At stake is not just the most visible prize - who has the most desktop PC users for its "Web browser" - but the future of personal computing itself.
The company controlling that future has enormous power over customers, licensees and the entire computer industry. Until a year or so ago, Microsoft thought it had beaten off all possible contenders. And then along came the Internet. Of course the Internet has been around in the scientific and defence communities for some time, but Netscape's Navigator made it accessible, exciting and useful for real people.
At first, Microsoft ignored the potential of the Web, choosing to concentrate all of its considerable marketing clout on owning the desktop through its Windows operating system and applications like MS Office, Word and Excel.
Suddenly, at the end of December last year, Bill Gates decreed an all out attack on the Web. Even Microsoft's many critics agree that the change in direction has been dramatic, profound and successful. The company has focused its razor sharp marketing engine on beating Netscape, and with the launch of both companies' Version 3 of their browsers last week most analysts would agree they have achieved parity.
Netscape would argue that its Navigator 3.0 is faster, smaller and runs on 16 platforms. Rut Microsoft has never prospered by being technologically ahead of the competition - it succeeds by dint of Its take no prisoners, business is war approach. Occasionally Microsoft is caught out.
Netscape has asked the US Justice Department to reopen its investigation into anti trust practices by Microsoft. Netscape hopes to convince investigators that some of Microsoft's distribution and bundling arrangements have broken the law. The companies have waged a press war by faxing competing 8 page claims and rebuttals to news desks across America.
Netscape has made a series of charges that Microsoft is "encouraging" third parties such as Windows licensees and Internet Service Providers to favour Microsoft's Internet Explorer 3.0 over Netscape's Navigator. Netscape has alleged, for example, that Microsoft has offered to pay international telecom customers $5 for each copy of their browser that replaces Netscape's Navigator.
Netscape also claims that Microsoft offers reduced Windows 95 licensing fees to PC makers that drop Navigator. Speaking to PC Week magazine this week, Mr Brad Chase, vice president of Microsoft's Internet Platform and Tools Division, described the allegations as "more of a PR stunt than a legal document".
The real game, however, is just beginning. Microsoft needs to move the battle away from competing browsers, where it is weak (Netscape dominates, with 80 per cent share of the browser market) to the desktop operating system where of course it is virtually unchallenged, except by Apple's 10 per cent market share.
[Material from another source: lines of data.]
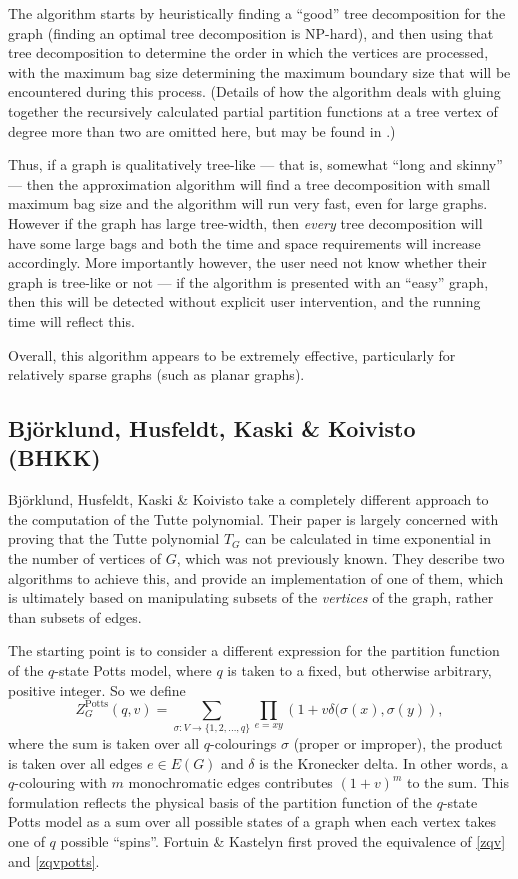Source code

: The algorithm starts by heuristically finding a ``good'' tree decomposition for the graph (finding an optimal tree decomposition is NP-hard), and then using that tree decomposition to determine the order in which the vertices are processed, with the maximum bag size determining the maximum boundary size that will be encountered during this process. (Details of how the algorithm deals with gluing together the recursively calculated partial partition functions at a tree vertex of degree more than two are omitted here, but may be found in \cite{BJ10}.)

Thus, if a graph is qualitatively tree-like --- that is, somewhat ``long and skinny'' --- then the approximation algorithm will find a tree decomposition with small maximum bag size and the algorithm will run very fast, even for large graphs. However if the graph has large tree-width, then {\em every} tree decomposition will have some large bags and both the time and space requirements will increase accordingly. More importantly however, the user need not know whether their graph is tree-like or not --- if the algorithm is presented with an ``easy'' graph, then this will be detected without explicit user intervention, and the running time will reflect this.

Overall, this algorithm appears to be extremely effective, particularly for relatively sparse graphs (such as planar graphs). 

\subsection{Bj\"orklund, Husfeldt, Kaski \& Koivisto (BHKK)}

Bj\"orklund, Husfeldt, Kaski \& Koivisto take a completely different approach to the computation of the Tutte polynomial. Their paper is largely concerned with proving that the Tutte polynomial $T_G$ can be calculated in time exponential in the number of vertices of $G$, which was not previously known. They describe two algorithms to achieve this, and provide an implementation of one of them, which is ultimately based on manipulating subsets of the {\em vertices} of the graph, rather than subsets of edges.

The starting point is to consider a different expression for the partition function of the $q$-state Potts model, where $q$ is taken to 
a fixed, but otherwise arbitrary, positive integer. So we define
\begin{equation}\label{zqvpotts}
Z_G^{\mathrm{Potts}} (q,v) = \sum_{\sigma:V \rightarrow \{1,2,\ldots,q\}} \prod_{e = xy} \left( 1+v \delta(\sigma(x),\sigma(y) \right),
\end{equation}
where the sum is taken over all $q$-colourings $\sigma$ (proper or improper), the product is taken over all edges $e \in E(G)$ and $\delta$ is the Kronecker delta. In other words, a $q$-colouring with $m$ monochromatic edges contributes $(1+v)^m$ to the sum. This formulation reflects the physical basis of the partition function of the $q$-state Potts model as a sum over all possible states of a graph when each vertex takes one of $q$ possible ``spins''. Fortuin \& Kastelyn \cite{MR0359655} first proved the equivalence of \eqref{zqv} and \eqref{zqvpotts}.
Quoted in the New York Times, industry analyst John Rymer of Giga Information Group said: "Microsoft is making the browser a fundamental part of the operating system. Netscape needs to establish the browser as a separate market."
Microsoft intends to offer one stop shopping, with Internet access integrated into the Windows operating system. Netscape offers an open, cross platform, industry standard and industrial strength solution. In fact this week Netscape announced it would spin off a new company, Navio, which would develop Internet access software for non computer devices such as TVs, game systems and telephones, thus bypassing the desktop hegemony of Microsoft altogether.
Both companies make compelling arguments, and both will be reiterating them again and again in the escalating war over who will win control of the coming generation of web browsers.